Exercise prompt
Search the entries below. Return every line that has "quote" in it.

(Collected data)
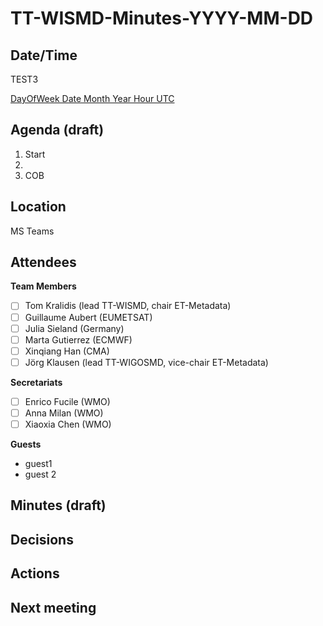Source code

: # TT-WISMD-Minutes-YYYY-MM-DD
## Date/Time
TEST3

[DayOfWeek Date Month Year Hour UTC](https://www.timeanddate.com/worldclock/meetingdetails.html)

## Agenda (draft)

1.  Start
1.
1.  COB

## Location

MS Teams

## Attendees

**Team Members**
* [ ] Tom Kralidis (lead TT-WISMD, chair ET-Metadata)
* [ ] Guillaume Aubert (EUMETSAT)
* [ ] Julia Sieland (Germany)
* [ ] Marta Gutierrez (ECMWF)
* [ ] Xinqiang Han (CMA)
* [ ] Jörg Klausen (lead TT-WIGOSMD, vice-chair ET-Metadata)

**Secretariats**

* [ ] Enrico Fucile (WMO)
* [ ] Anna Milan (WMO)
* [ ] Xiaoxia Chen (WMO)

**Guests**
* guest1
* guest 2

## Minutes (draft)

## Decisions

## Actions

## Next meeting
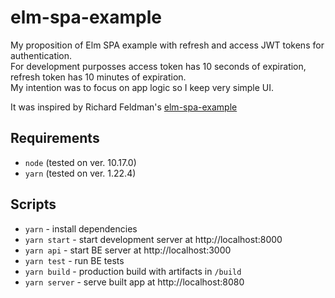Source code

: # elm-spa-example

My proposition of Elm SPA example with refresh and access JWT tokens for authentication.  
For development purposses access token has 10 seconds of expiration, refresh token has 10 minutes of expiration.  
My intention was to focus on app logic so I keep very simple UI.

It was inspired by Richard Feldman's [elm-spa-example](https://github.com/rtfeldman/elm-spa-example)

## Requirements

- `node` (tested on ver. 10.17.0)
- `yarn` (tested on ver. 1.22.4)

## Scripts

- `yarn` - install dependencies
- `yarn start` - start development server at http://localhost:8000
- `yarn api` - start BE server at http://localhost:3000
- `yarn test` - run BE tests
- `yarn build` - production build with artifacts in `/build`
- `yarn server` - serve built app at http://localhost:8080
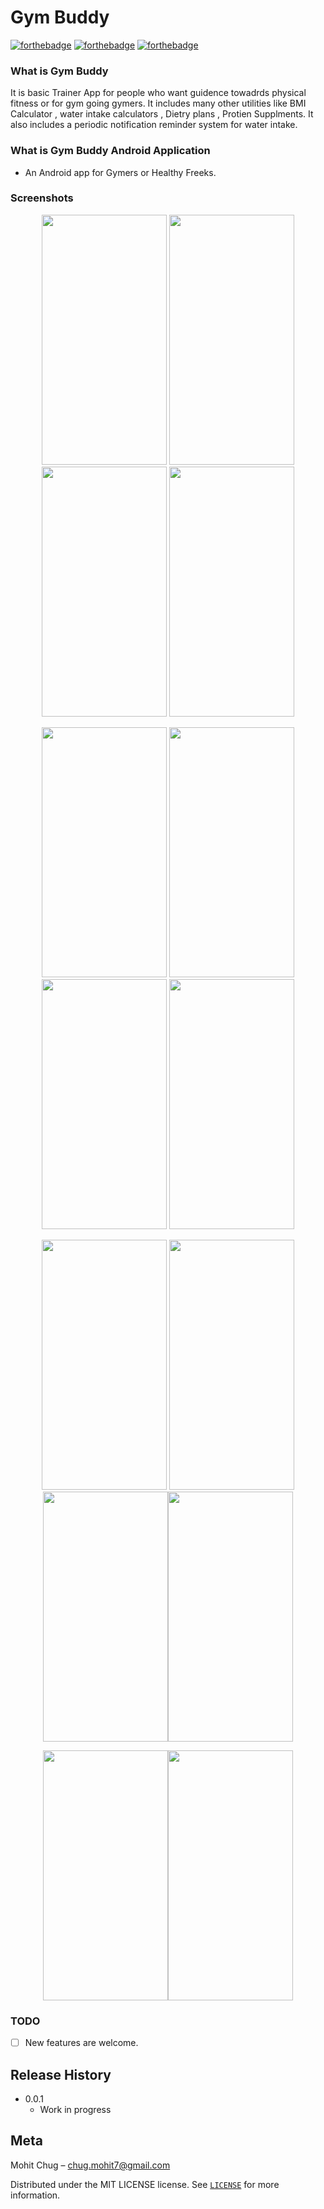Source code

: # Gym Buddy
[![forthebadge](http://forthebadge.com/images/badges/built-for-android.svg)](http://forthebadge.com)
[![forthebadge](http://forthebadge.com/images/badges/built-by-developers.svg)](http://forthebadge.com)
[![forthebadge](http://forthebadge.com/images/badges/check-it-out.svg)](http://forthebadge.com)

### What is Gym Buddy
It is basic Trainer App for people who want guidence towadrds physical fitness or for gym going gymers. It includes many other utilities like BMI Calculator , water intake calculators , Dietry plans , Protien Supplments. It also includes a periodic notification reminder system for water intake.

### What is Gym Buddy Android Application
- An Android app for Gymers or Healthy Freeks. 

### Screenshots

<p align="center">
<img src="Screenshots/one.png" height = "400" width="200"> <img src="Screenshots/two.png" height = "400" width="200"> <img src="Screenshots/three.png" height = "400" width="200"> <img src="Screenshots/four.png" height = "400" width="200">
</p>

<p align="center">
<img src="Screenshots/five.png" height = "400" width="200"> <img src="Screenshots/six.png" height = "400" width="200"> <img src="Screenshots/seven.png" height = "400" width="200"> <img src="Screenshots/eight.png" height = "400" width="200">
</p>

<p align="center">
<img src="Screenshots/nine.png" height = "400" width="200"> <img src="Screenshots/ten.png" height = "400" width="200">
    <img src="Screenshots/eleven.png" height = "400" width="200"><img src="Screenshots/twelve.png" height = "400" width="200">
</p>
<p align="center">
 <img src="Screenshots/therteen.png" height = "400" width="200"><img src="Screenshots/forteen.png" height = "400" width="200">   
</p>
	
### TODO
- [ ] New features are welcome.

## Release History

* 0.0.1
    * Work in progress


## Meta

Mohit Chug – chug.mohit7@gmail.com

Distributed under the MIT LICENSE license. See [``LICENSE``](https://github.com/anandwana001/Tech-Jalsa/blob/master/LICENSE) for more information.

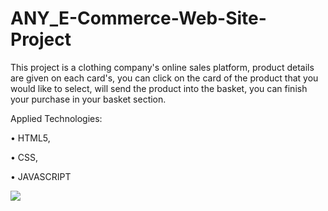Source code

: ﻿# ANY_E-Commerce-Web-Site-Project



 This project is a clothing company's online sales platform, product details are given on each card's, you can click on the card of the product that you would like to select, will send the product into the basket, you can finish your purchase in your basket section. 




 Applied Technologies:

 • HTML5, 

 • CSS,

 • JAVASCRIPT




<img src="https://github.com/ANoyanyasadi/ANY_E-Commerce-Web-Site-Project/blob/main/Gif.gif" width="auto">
* * *
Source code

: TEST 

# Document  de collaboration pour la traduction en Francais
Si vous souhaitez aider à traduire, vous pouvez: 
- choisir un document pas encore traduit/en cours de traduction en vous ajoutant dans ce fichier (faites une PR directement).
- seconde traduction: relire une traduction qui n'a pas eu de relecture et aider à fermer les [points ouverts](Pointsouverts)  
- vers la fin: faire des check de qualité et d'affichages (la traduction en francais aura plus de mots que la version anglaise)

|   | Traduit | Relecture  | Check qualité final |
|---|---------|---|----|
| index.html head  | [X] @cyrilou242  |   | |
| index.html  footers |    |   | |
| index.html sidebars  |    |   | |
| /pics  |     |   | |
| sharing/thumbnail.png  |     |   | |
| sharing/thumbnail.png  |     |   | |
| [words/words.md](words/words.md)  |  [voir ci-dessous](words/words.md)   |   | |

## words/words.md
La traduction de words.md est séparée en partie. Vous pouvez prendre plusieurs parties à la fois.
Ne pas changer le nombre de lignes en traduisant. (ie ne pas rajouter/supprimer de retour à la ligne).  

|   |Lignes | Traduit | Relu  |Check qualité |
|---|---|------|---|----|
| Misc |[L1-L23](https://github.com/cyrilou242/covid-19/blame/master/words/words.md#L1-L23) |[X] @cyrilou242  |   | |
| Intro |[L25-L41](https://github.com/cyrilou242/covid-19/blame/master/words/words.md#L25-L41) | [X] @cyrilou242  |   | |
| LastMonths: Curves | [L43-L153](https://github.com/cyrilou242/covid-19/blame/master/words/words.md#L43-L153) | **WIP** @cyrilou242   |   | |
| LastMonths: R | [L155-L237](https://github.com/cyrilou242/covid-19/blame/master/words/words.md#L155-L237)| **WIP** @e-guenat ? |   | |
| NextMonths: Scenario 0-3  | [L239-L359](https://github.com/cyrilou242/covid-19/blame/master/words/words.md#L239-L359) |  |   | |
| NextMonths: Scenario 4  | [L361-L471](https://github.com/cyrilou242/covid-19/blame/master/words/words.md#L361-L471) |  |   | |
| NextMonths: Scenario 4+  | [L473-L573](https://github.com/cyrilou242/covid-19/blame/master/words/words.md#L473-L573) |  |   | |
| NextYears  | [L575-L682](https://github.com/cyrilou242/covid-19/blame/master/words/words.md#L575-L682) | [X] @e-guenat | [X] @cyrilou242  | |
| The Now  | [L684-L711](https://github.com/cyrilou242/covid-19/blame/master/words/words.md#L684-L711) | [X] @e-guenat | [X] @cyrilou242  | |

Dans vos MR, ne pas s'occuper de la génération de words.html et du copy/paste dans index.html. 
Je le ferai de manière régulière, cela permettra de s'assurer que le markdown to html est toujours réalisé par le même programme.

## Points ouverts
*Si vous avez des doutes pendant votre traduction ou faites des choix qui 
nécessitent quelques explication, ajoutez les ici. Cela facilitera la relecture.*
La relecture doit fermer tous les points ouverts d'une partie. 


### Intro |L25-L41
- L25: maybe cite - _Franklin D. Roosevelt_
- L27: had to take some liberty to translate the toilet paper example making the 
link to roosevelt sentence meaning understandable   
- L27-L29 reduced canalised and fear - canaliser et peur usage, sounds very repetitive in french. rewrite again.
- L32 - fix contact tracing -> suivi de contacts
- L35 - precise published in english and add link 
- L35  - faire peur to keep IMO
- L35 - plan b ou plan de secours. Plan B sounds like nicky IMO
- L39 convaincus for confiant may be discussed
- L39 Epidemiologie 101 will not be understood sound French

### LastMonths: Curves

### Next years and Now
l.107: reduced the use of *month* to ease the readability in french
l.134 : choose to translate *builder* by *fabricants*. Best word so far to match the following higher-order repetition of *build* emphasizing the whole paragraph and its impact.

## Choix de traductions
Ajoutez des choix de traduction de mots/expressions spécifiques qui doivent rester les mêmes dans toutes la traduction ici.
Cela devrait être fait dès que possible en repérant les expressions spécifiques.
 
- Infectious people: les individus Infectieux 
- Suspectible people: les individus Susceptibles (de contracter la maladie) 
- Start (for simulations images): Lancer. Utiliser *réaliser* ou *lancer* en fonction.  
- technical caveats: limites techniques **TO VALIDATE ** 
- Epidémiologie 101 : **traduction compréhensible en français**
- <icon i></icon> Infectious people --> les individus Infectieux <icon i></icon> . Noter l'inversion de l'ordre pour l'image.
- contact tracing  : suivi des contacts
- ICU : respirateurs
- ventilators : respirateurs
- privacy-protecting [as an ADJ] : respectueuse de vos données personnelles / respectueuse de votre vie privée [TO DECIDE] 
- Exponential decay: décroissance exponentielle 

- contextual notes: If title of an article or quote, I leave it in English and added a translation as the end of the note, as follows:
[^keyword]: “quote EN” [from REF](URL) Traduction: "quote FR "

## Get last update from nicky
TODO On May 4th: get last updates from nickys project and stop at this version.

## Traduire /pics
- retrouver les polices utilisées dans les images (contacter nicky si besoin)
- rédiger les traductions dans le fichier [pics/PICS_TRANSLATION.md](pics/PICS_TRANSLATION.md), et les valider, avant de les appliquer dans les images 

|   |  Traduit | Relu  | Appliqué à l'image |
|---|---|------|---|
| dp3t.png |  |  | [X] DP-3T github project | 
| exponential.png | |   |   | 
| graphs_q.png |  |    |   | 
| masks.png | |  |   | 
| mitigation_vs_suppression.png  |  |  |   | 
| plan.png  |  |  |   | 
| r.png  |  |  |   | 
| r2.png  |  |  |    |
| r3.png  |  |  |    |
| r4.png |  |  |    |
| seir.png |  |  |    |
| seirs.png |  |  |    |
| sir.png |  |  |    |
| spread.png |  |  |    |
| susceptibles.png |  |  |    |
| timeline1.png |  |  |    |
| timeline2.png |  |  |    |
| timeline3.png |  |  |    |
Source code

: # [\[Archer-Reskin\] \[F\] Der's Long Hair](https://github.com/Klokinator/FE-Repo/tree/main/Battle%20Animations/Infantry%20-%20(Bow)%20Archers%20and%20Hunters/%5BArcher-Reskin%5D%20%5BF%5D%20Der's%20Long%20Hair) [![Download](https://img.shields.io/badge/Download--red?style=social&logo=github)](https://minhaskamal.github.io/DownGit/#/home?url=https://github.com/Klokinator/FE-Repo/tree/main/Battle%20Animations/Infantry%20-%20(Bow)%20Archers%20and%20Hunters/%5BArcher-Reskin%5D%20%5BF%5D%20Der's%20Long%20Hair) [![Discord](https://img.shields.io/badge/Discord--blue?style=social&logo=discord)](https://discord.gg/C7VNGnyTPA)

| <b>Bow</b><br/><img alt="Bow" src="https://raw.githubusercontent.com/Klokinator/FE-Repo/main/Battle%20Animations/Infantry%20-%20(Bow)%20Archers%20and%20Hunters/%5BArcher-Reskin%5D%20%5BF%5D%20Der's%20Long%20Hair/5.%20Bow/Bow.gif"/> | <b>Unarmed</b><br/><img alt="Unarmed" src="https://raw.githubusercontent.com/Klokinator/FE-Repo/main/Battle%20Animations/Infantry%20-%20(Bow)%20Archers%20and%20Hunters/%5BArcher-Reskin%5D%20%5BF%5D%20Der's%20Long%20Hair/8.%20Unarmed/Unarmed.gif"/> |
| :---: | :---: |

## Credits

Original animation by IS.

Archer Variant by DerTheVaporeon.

Response
- contextual notes: If title of an article or quote, I leave it in English and added a translation as the end of the note, as follows:
[^keyword]: “quote EN” [from REF](URL) Traduction: "quote FR "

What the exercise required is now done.